>[оверквотинг удален]
>> NAT.
>> iptables -t nat -I POSTROUTING -d 192.168.2.202 -j ACCEPT
>> Тогда он попадет в шестеренки IPSEC-шифрования и уйдет тунеллированно-шифрованно.
>>>[uzer@R1 ~]$ sudo iptables -nvL -t nat
>>>Chain POSTROUTING (policy ACCEPT 0 packets, 0 bytes)
>>> pkts bytes target prot opt in out source destination
>>> 48 3512 MASQUERADE all -- * ens3 0.0.0.0/0 0.0.0.0/0
> Нет, не то.
> Во вторых R1 здесь ни при чём, через R1 должен ходить уже
> зашифрованный трафик между H1 и R2.Ок, почти определились с концами туннеля.

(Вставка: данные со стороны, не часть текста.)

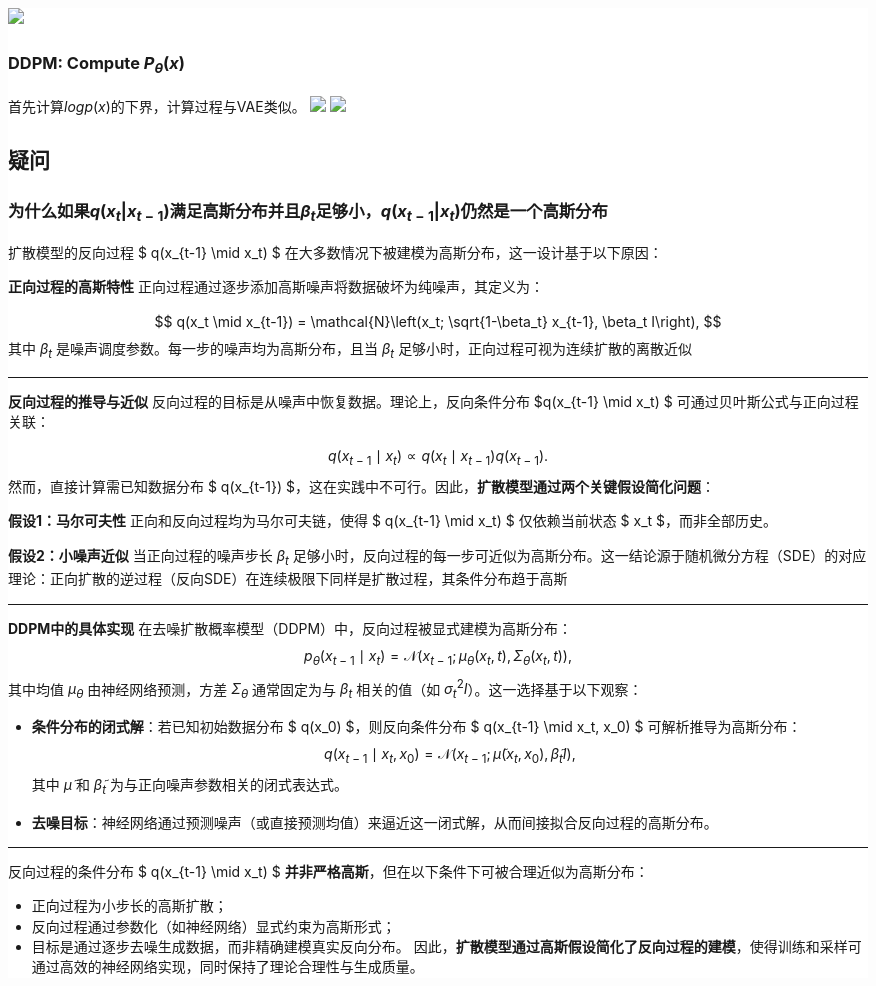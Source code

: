 ![](vae.png)

### DDPM: Compute $P_{\theta}(x)$
首先计算$logp(x)$的下界，计算过程与VAE类似。
![](dm_1.png)
![](dm_2.png)

## 疑问

### 为什么如果$q(x_t|x_{t - 1})$满足高斯分布并且$\beta_t$足够小，$q(x_{t - 1}|x_t)$仍然是一个高斯分布

扩散模型的反向过程 $ q(x_{t-1} \mid x_t) $ 在大多数情况下被建模为高斯分布，这一设计基于以下原因：

**正向过程的高斯特性**
正向过程通过逐步添加高斯噪声将数据破坏为纯噪声，其定义为：

$$
q(x_t \mid x_{t-1}) = \mathcal{N}\left(x_t; \sqrt{1-\beta_t} x_{t-1}, \beta_t I\right),
$$
其中 $\beta_t$ 是噪声调度参数。每一步的噪声均为高斯分布，且当 $\beta_t$ 足够小时，正向过程可视为连续扩散的离散近似

---

**反向过程的推导与近似**
反向过程的目标是从噪声中恢复数据。理论上，反向条件分布 $q(x_{t-1} \mid x_t) $ 可通过贝叶斯公式与正向过程关联：

$$
q(x_{t-1} \mid x_t) \propto q(x_t \mid x_{t-1}) q(x_{t-1}).
$$
然而，直接计算需已知数据分布 $ q(x_{t-1}) $，这在实践中不可行。因此，**扩散模型通过两个关键假设简化问题**：

**假设1：马尔可夫性**
正向和反向过程均为马尔可夫链，使得 $ q(x_{t-1} \mid x_t) $ 仅依赖当前状态 $ x_t $，而非全部历史。

**假设2：小噪声近似**
当正向过程的噪声步长 $\beta_t$ 足够小时，反向过程的每一步可近似为高斯分布。这一结论源于随机微分方程（SDE）的对应理论：正向扩散的逆过程（反向SDE）在连续极限下同样是扩散过程，其条件分布趋于高斯

---

**DDPM中的具体实现**
在去噪扩散概率模型（DDPM）中，反向过程被显式建模为高斯分布：
$$p_\theta(x_{t-1} \mid x_t) = \mathcal{N}\left(x_{t-1}; \mu_\theta(x_t, t), \Sigma_\theta(x_t, t)\right),$$
其中均值 $\mu_\theta$ 由神经网络预测，方差 $\Sigma_\theta$ 通常固定为与 $\beta_t$ 相关的值（如 $\sigma_t^2 I$）。这一选择基于以下观察：

- **条件分布的闭式解**：若已知初始数据分布 $ q(x_0) $，则反向条件分布 $ q(x_{t-1} \mid x_t, x_0) $ 可解析推导为高斯分布：
  $$
  q(x_{t-1} \mid x_t, x_0) = \mathcal{N}\left(x_{t-1}; \tilde{\mu}(x_t, x_0), \tilde{\beta}_t I\right),
  $$
  其中 $\tilde{\mu}$ 和 $\tilde{\beta}_t$ 为与正向噪声参数相关的闭式表达式。

- **去噪目标**：神经网络通过预测噪声（或直接预测均值）来逼近这一闭式解，从而间接拟合反向过程的高斯分布。

---

反向过程的条件分布 $ q(x_{t-1} \mid x_t) $ **并非严格高斯**，但在以下条件下可被合理近似为高斯分布：

- 正向过程为小步长的高斯扩散；
- 反向过程通过参数化（如神经网络）显式约束为高斯形式；
- 目标是通过逐步去噪生成数据，而非精确建模真实反向分布。
因此，**扩散模型通过高斯假设简化了反向过程的建模**，使得训练和采样可通过高效的神经网络实现，同时保持了理论合理性与生成质量。
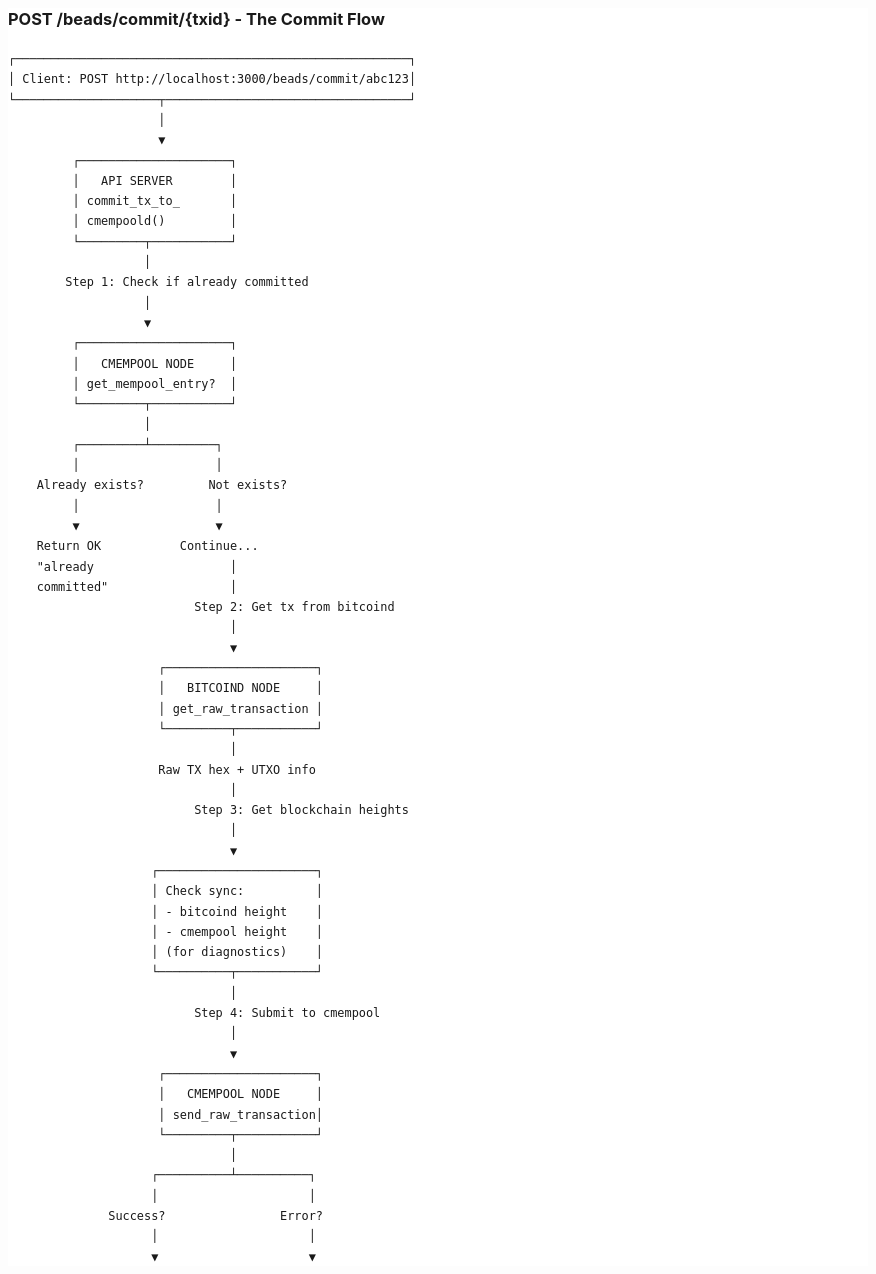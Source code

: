 ### POST /beads/commit/{txid} - The Commit Flow

```
┌───────────────────────────────────────────────────────┐
│ Client: POST http://localhost:3000/beads/commit/abc123│
└────────────────────┬──────────────────────────────────┘
                     │
                     ▼
         ┌─────────────────────┐
         │   API SERVER        │
         │ commit_tx_to_       │
         │ cmempoold()         │
         └─────────┬───────────┘
                   │
        Step 1: Check if already committed
                   │
                   ▼
         ┌─────────────────────┐
         │   CMEMPOOL NODE     │
         │ get_mempool_entry?  │
         └─────────┬───────────┘
                   │
         ┌─────────┴─────────┐
         │                   │
    Already exists?         Not exists?
         │                   │
         ▼                   ▼
    Return OK           Continue...
    "already                   │
    committed"                 │
                          Step 2: Get tx from bitcoind
                               │
                               ▼
                     ┌─────────────────────┐
                     │   BITCOIND NODE     │
                     │ get_raw_transaction │
                     └─────────┬───────────┘
                               │
                     Raw TX hex + UTXO info
                               │
                          Step 3: Get blockchain heights
                               │
                               ▼
                    ┌──────────────────────┐
                    │ Check sync:          │
                    │ - bitcoind height    │
                    │ - cmempool height    │
                    │ (for diagnostics)    │
                    └──────────┬───────────┘
                               │
                          Step 4: Submit to cmempool
                               │
                               ▼
                     ┌─────────────────────┐
                     │   CMEMPOOL NODE     │
                     │ send_raw_transaction│
                     └─────────┬───────────┘
                               │
                    ┌──────────┴──────────┐
                    │                     │
              Success?                Error?
                    │                     │
                    ▼                     ▼
```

> Во первых contrack не сможет сделать сопоставление пакетов при начальной инициации IPSEC
> между H1 и R2.
Не понял, что за сопоставление имеется ввиду и зачем.
> Проблема на R2 запихать GRE в IPSEC, и на R1 я должен
> видеть только пакеты UDP на порт 4500 и ничего более. По
> крайней мере в тунельном режиме IPSEC, как у меня. Но я
> вижу GRE пакеты.
SA создана для "192.168.2.202/32[gre/0] === 10.0.1.2/32[gre/0]", а туннель почему-то между "SRC=192.168.2.202 DST=192.168.2.201", хотя должен быть также к DST 10.0.1.2.
В итоге у GRE-пакетов "не те" адреса, поэтому они не перехватываются поднятым IPSEC.
Не забудьте после отстройки туннеля закрыть файрволлом возможность отправки нешифрованного трафика, иначе этому шифрованию грош цена.
Также рекомендую strongswan и его документацию, мне показалось удобным.
При подключении с windows/android из-за кучки NAT-ов проблем вообще не возникло.